TASK TO CARRY OUT
How many of the lines in the data contain "string"? Give only the number.

(SUPPLIED RECORDS Opens)

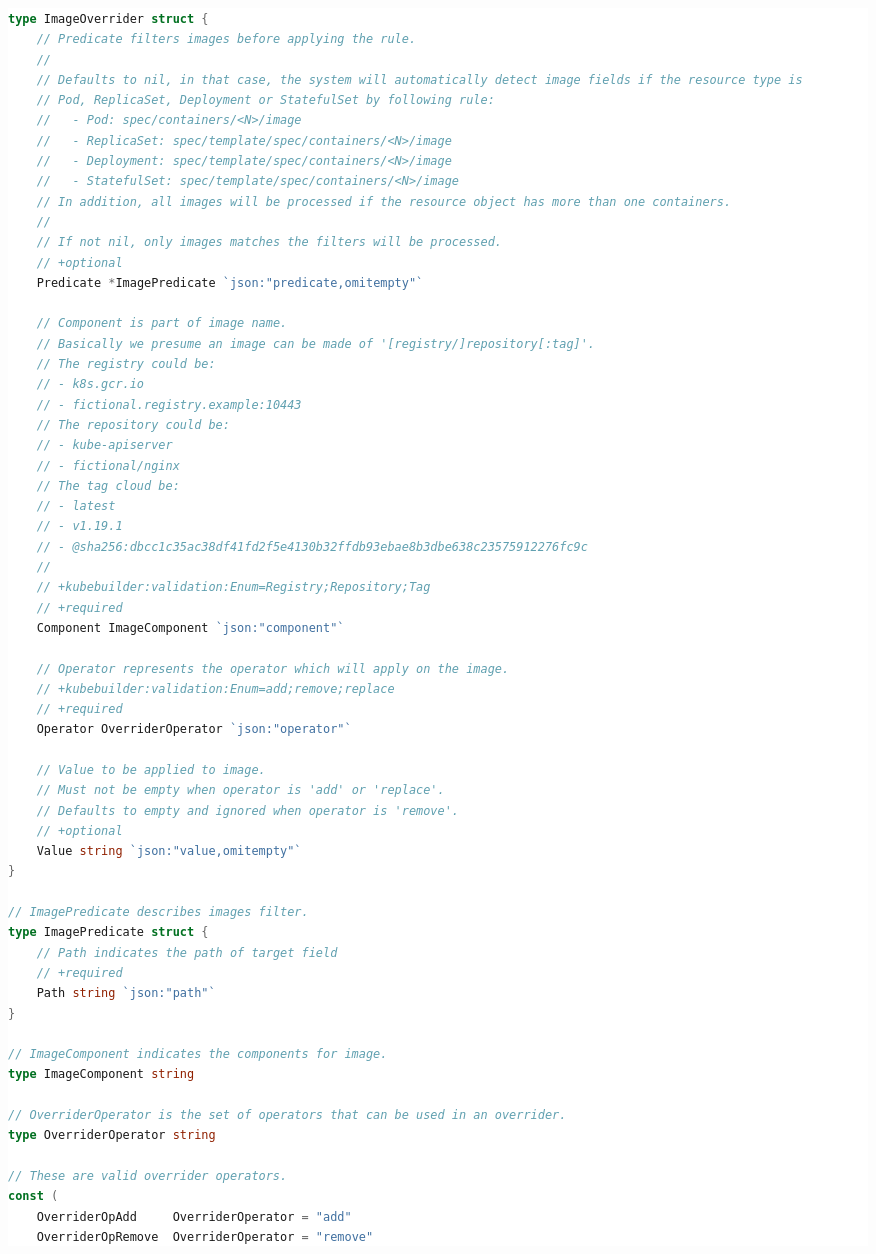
 ```go
type ImageOverrider struct {
	// Predicate filters images before applying the rule.
	//
	// Defaults to nil, in that case, the system will automatically detect image fields if the resource type is
	// Pod, ReplicaSet, Deployment or StatefulSet by following rule:
	//   - Pod: spec/containers/<N>/image
	//   - ReplicaSet: spec/template/spec/containers/<N>/image
	//   - Deployment: spec/template/spec/containers/<N>/image
	//   - StatefulSet: spec/template/spec/containers/<N>/image
	// In addition, all images will be processed if the resource object has more than one containers.
	//
	// If not nil, only images matches the filters will be processed.
	// +optional
	Predicate *ImagePredicate `json:"predicate,omitempty"`

	// Component is part of image name.
	// Basically we presume an image can be made of '[registry/]repository[:tag]'.
	// The registry could be:
	// - k8s.gcr.io
	// - fictional.registry.example:10443
	// The repository could be:
	// - kube-apiserver
	// - fictional/nginx
	// The tag cloud be:
	// - latest
	// - v1.19.1
	// - @sha256:dbcc1c35ac38df41fd2f5e4130b32ffdb93ebae8b3dbe638c23575912276fc9c
	//
	// +kubebuilder:validation:Enum=Registry;Repository;Tag
	// +required
	Component ImageComponent `json:"component"`

	// Operator represents the operator which will apply on the image.
	// +kubebuilder:validation:Enum=add;remove;replace
	// +required
	Operator OverriderOperator `json:"operator"`

	// Value to be applied to image.
	// Must not be empty when operator is 'add' or 'replace'.
	// Defaults to empty and ignored when operator is 'remove'.
	// +optional
	Value string `json:"value,omitempty"`
}

// ImagePredicate describes images filter.
type ImagePredicate struct {
	// Path indicates the path of target field
	// +required
	Path string `json:"path"`
}

// ImageComponent indicates the components for image.
type ImageComponent string

// OverriderOperator is the set of operators that can be used in an overrider.
type OverriderOperator string

// These are valid overrider operators.
const (
	OverriderOpAdd     OverriderOperator = "add"
	OverriderOpRemove  OverriderOperator = "remove"
```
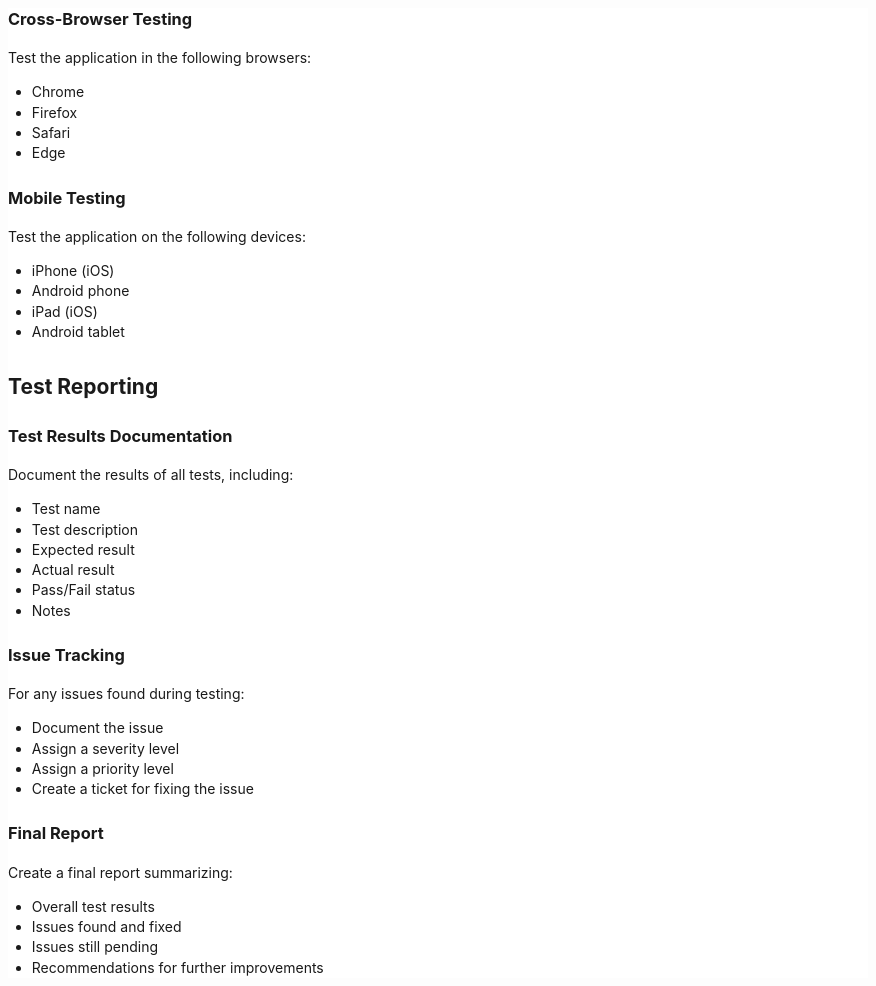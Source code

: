 ### Cross-Browser Testing

Test the application in the following browsers:
- Chrome
- Firefox
- Safari
- Edge

### Mobile Testing

Test the application on the following devices:
- iPhone (iOS)
- Android phone
- iPad (iOS)
- Android tablet

## Test Reporting

### Test Results Documentation

Document the results of all tests, including:
- Test name
- Test description
- Expected result
- Actual result
- Pass/Fail status
- Notes

### Issue Tracking

For any issues found during testing:
- Document the issue
- Assign a severity level
- Assign a priority level
- Create a ticket for fixing the issue

### Final Report

Create a final report summarizing:
- Overall test results
- Issues found and fixed
- Issues still pending
- Recommendations for further improvements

(SUPPLIED RECORDS Closes)

FINISHED TASK
4